- [What is expected] Each line below that contains "reaction" counts once; report the total and nothing more.

- [Task input]
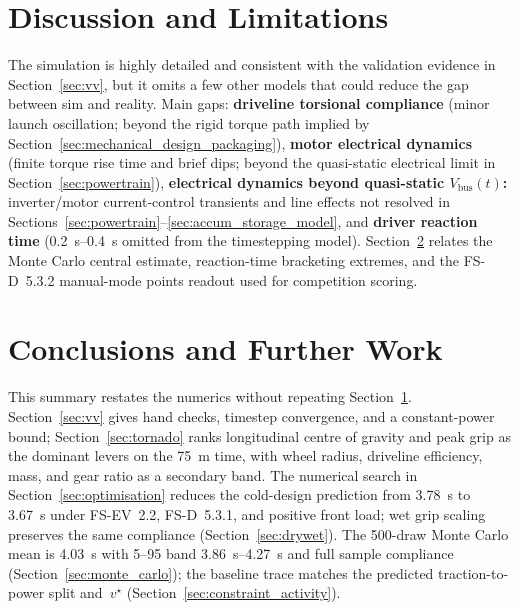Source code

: \section{Discussion and Limitations}
\label{sec:discussion}

The simulation is highly detailed and
consistent with the validation evidence in Section~\ref{sec:vv}, but it
omits a few other models that could reduce the gap between sim and reality. Main gaps:
\textbf{driveline torsional compliance} (minor launch oscillation; beyond the rigid torque path implied by Section~\ref{sec:mechanical_design_packaging}),
\textbf{motor electrical dynamics} (finite torque rise time and brief dips; beyond the quasi-static electrical limit in Section~\ref{sec:powertrain}),
\textbf{electrical dynamics beyond quasi-static $V_{\mathrm{bus}}(t)$:} inverter/motor current-control transients and line effects not resolved in Sections~\ref{sec:powertrain}--\ref{sec:accum_storage_model}, and \textbf{driver reaction time}
(\SIrange{0.2}{0.4}{\second} omitted from the timestepping model).
Section~\ref{sec:conclusions} relates the Monte Carlo central estimate,
reaction-time bracketing extremes, and the FS-D~5.3.2 manual-mode
points readout used for competition scoring.

\section{Conclusions and Further Work}
\label{sec:conclusions}

\noindent This summary restates the numerics without repeating Section~\ref{sec:discussion}.
Section~\ref{sec:vv} gives hand checks, timestep convergence, and a constant-power bound; Section~\ref{sec:tornado} ranks longitudinal centre of gravity and peak grip as the dominant levers on the \SI{75}{\metre} time, with wheel radius, driveline efficiency, mass, and gear ratio as a secondary band.
The numerical search in Section~\ref{sec:optimisation} reduces the cold-design prediction from \SI{3.78}{\second} to \SI{3.67}{\second} under FS-EV~2.2, FS-D~5.3.1, and positive front load; wet grip scaling preserves the same compliance (Section~\ref{sec:drywet}).
The \num{500}-draw Monte Carlo mean is \SI{4.03}{\second} with 5--95 band \SIrange{3.86}{4.27}{\second} and full sample compliance (Section~\ref{sec:monte_carlo}); the baseline trace matches the predicted traction-to-power split and~$v^\star$ (Section~\ref{sec:constraint_activity}).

- [Solution for this problem] 2